• Collected data entries:
──────

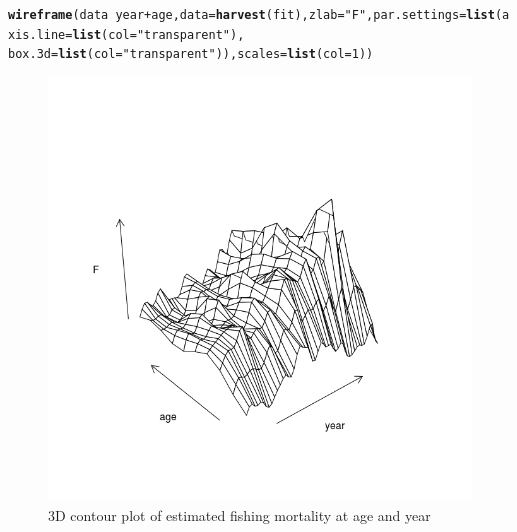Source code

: \documentclass[a4paper,english,10pt]{article}\usepackage[]{graphicx}\usepackage[]{color}
\makeatletter
\def\maxwidth{ %
  \ifdim\Gin@nat@width>\linewidth
    \linewidth
  \else
    \Gin@nat@width
  \fi
}
\newcommand{\hlnum}[1]{\textcolor[rgb]{0.686,0.059,0.569}{#1}}%
\newcommand{\hlstr}[1]{\textcolor[rgb]{0.192,0.494,0.8}{#1}}%
\newcommand{\hlopt}[1]{\textcolor[rgb]{0,0,0}{#1}}%
\newcommand{\hlstd}[1]{\textcolor[rgb]{0.345,0.345,0.345}{#1}}%
\newcommand{\hlkwc}[1]{\textcolor[rgb]{0.333,0.667,0.333}{#1}}%
\newcommand{\hlkwd}[1]{\textcolor[rgb]{0.737,0.353,0.396}{\textbf{#1}}}%
\newenvironment{kframe}{%
 \def\at@end@of@kframe{}%
 \ifinner\ifhmode%
  \def\at@end@of@kframe{\end{minipage}}%
  \begin{minipage}{\columnwidth}%
 \fi\fi%
 \def\FrameCommand##1{\hskip\@totalleftmargin \hskip-\fboxsep
 \colorbox{shadecolor}{##1}\hskip-\fboxsep
     \hskip-\linewidth \hskip-\@totalleftmargin \hskip\columnwidth}%
 \MakeFramed {\advance\hsize-\width
   \@totalleftmargin\z@ \linewidth\hsize
   \@setminipage}}%
 {\par\unskip\endMakeFramed%
 \at@end@of@kframe}
\newenvironment{knitrout}{}{} %
\makeatother
\begin{document}
\begin{knitrout}
\color{fgcolor}\begin{kframe}
\begin{alltt}
\hlkwd{wireframe}\hlstd{(data} \hlopt{~} \hlstd{year} \hlopt{+} \hlstd{age,} \hlkwc{data} \hlstd{=} \hlkwd{harvest}\hlstd{(fit),} \hlkwc{zlab} \hlstd{=} \hlstr{"F"}\hlstd{,} \hlkwc{par.settings} \hlstd{=} \hlkwd{list}\hlstd{(}\hlkwc{axis.line} \hlstd{=} \hlkwd{list}\hlstd{(}\hlkwc{col} \hlstd{=} \hlstr{"transparent"}\hlstd{),}
    \hlkwc{box.3d} \hlstd{=} \hlkwd{list}\hlstd{(}\hlkwc{col} \hlstd{=} \hlstr{"transparent"}\hlstd{)),} \hlkwc{scales} \hlstd{=} \hlkwd{list}\hlstd{(}\hlkwc{col} \hlstd{=} \hlnum{1}\hlstd{))}
\end{alltt}
\end{kframe}\begin{figure}[H]

{\centering \includegraphics[width=\maxwidth]{figure/F-1} 

}

\caption[3D contour plot of estimated fishing mortality at age and year]{3D contour plot of estimated fishing mortality at age and year}\label{fig:F}
\end{figure}


\end{knitrout}
\end{document}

──────

• WHAT IS NEEDED: Every record must be returned exactly. Leave its pictures out.

• ANSWER TO THE PROBLEM:
Source code

: \documentclass[a4paper,english,10pt]{article}\usepackage[]{graphicx}\usepackage[]{color}
\makeatletter
\def\maxwidth{ %
  \ifdim\Gin@nat@width>\linewidth
    \linewidth
  \else
    \Gin@nat@width
  \fi
}
\newcommand{\hlnum}[1]{\textcolor[rgb]{0.686,0.059,0.569}{#1}}%
\newcommand{\hlstr}[1]{\textcolor[rgb]{0.192,0.494,0.8}{#1}}%
\newcommand{\hlopt}[1]{\textcolor[rgb]{0,0,0}{#1}}%
\newcommand{\hlstd}[1]{\textcolor[rgb]{0.345,0.345,0.345}{#1}}%
\newcommand{\hlkwc}[1]{\textcolor[rgb]{0.333,0.667,0.333}{#1}}%
\newcommand{\hlkwd}[1]{\textcolor[rgb]{0.737,0.353,0.396}{\textbf{#1}}}%
\newenvironment{kframe}{%
 \def\at@end@of@kframe{}%
 \ifinner\ifhmode%
  \def\at@end@of@kframe{\end{minipage}}%
  \begin{minipage}{\columnwidth}%
 \fi\fi%
 \def\FrameCommand##1{\hskip\@totalleftmargin \hskip-\fboxsep
 \colorbox{shadecolor}{##1}\hskip-\fboxsep
     \hskip-\linewidth \hskip-\@totalleftmargin \hskip\columnwidth}%
 \MakeFramed {\advance\hsize-\width
   \@totalleftmargin\z@ \linewidth\hsize
   \@setminipage}}%
 {\par\unskip\endMakeFramed%
 \at@end@of@kframe}
\newenvironment{knitrout}{}{} %
\makeatother
\begin{document}
\begin{knitrout}
\color{fgcolor}\begin{kframe}
\begin{alltt}
\hlkwd{wireframe}\hlstd{(data} \hlopt{~} \hlstd{year} \hlopt{+} \hlstd{age,} \hlkwc{data} \hlstd{=} \hlkwd{harvest}\hlstd{(fit),} \hlkwc{zlab} \hlstd{=} \hlstr{"F"}\hlstd{,} \hlkwc{par.settings} \hlstd{=} \hlkwd{list}\hlstd{(}\hlkwc{axis.line} \hlstd{=} \hlkwd{list}\hlstd{(}\hlkwc{col} \hlstd{=} \hlstr{"transparent"}\hlstd{),}
    \hlkwc{box.3d} \hlstd{=} \hlkwd{list}\hlstd{(}\hlkwc{col} \hlstd{=} \hlstr{"transparent"}\hlstd{)),} \hlkwc{scales} \hlstd{=} \hlkwd{list}\hlstd{(}\hlkwc{col} \hlstd{=} \hlnum{1}\hlstd{))}
\end{alltt}
\end{kframe}\begin{figure}[H]

{\centering \includegraphics[width=\maxwidth]{figure/F-1} 

}

\caption[3D contour plot of estimated fishing mortality at age and year]{3D contour plot of estimated fishing mortality at age and year}\label{fig:F}
\end{figure}


\end{knitrout}
\end{document}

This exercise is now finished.